(REQUIRED ACTION): Look below for the line holding "HMR, which relies" and the line holding "Both NBF and". Transcribe exactly those lines and all lines between them, nothing more.

[Plain-text document sources]
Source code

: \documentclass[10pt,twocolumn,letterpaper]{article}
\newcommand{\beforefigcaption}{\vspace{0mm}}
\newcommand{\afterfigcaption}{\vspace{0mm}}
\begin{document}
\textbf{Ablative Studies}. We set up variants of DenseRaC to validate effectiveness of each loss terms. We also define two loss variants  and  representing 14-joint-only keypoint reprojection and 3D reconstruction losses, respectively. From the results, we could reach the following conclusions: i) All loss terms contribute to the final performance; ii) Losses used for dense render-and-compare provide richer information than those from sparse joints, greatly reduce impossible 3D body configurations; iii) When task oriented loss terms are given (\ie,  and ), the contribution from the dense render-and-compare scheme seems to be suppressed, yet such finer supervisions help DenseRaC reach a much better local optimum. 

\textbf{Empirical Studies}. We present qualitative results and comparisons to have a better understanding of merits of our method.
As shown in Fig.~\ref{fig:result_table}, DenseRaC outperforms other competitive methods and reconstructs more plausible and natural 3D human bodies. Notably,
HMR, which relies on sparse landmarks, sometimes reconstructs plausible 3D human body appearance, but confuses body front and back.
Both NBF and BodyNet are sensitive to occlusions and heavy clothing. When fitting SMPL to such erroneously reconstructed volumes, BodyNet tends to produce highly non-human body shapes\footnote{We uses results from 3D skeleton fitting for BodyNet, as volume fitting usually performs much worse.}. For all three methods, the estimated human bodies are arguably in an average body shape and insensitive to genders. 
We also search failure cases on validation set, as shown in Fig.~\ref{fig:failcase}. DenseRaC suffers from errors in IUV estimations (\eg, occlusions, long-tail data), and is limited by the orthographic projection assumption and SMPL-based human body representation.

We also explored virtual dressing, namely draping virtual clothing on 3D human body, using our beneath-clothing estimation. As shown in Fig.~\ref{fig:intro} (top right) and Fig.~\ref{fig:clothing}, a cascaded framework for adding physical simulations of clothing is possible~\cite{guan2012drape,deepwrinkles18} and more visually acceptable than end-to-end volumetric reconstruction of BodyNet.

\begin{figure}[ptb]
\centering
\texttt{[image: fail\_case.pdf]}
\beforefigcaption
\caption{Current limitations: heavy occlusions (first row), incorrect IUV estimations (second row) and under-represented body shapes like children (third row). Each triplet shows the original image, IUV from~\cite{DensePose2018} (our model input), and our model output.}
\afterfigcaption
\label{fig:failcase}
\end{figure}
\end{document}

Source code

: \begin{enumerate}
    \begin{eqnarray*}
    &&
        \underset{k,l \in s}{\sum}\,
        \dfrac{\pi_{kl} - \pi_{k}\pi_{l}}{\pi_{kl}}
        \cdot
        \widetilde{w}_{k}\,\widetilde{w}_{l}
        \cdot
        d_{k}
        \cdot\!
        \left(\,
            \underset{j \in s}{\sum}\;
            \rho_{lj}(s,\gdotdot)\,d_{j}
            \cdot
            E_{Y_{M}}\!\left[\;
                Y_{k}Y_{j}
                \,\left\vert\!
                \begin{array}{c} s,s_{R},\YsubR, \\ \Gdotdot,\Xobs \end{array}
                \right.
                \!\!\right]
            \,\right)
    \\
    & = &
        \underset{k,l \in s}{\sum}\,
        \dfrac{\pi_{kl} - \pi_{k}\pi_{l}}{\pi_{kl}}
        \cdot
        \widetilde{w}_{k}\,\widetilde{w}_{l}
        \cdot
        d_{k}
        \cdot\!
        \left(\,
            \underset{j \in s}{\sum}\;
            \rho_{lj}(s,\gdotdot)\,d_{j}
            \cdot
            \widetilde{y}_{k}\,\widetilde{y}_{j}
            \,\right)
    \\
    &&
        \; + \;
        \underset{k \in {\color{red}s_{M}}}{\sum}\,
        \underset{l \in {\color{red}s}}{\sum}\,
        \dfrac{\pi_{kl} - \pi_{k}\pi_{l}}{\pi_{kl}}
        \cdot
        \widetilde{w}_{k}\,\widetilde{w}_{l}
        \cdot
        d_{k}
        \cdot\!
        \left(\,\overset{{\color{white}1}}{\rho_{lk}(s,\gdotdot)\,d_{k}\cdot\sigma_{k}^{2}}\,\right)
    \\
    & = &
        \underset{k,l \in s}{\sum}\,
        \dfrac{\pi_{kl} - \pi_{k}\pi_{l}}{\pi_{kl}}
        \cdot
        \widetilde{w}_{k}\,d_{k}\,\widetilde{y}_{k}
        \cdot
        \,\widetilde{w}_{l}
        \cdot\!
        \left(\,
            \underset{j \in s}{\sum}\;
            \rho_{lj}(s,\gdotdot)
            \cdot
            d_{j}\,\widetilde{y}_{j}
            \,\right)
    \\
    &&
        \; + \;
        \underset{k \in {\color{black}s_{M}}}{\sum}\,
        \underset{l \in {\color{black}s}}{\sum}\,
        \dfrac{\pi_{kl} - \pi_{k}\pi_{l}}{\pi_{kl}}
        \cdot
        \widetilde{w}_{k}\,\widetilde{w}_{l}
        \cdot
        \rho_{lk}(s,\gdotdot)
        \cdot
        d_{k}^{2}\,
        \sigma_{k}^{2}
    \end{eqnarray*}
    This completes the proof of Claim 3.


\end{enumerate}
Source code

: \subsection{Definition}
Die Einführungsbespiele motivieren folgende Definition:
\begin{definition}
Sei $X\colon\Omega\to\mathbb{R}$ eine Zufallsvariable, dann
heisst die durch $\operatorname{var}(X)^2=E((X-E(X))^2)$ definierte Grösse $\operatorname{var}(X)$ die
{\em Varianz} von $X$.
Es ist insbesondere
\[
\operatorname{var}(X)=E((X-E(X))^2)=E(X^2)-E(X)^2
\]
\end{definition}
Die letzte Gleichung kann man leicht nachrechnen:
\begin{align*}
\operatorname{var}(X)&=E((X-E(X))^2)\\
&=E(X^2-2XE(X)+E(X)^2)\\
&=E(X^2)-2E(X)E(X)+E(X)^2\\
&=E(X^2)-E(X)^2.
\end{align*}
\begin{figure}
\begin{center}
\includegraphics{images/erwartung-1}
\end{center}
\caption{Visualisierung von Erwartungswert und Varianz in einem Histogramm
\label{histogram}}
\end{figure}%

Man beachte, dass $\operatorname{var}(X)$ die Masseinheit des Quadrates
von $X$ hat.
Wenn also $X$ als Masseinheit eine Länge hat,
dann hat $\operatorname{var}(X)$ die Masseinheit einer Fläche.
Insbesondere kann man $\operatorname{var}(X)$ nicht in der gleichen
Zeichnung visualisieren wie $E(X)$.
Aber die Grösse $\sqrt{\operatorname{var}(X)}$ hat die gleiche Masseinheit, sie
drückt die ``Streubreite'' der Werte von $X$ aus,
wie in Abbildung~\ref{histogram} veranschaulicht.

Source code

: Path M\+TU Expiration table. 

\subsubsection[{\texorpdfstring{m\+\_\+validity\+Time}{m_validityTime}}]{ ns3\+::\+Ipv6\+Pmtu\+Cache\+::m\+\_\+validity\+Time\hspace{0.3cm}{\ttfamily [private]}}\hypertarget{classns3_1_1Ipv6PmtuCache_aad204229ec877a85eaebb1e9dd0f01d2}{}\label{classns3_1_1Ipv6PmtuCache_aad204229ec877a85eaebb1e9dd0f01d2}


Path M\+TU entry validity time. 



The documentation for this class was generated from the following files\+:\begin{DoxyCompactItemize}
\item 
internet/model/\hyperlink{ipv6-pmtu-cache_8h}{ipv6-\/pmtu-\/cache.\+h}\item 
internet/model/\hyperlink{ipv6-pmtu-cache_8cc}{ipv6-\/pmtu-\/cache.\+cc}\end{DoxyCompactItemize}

(ANSWER AREA):
HMR, which relies on sparse landmarks, sometimes reconstructs plausible 3D human body appearance, but confuses body front and back.
Both NBF and BodyNet are sensitive to occlusions and heavy clothing. When fitting SMPL to such erroneously reconstructed volumes, BodyNet tends to produce highly non-human body shapes\footnote{We uses results from 3D skeleton fitting for BodyNet, as volume fitting usually performs much worse.}. For all three methods, the estimated human bodies are arguably in an average body shape and insensitive to genders. 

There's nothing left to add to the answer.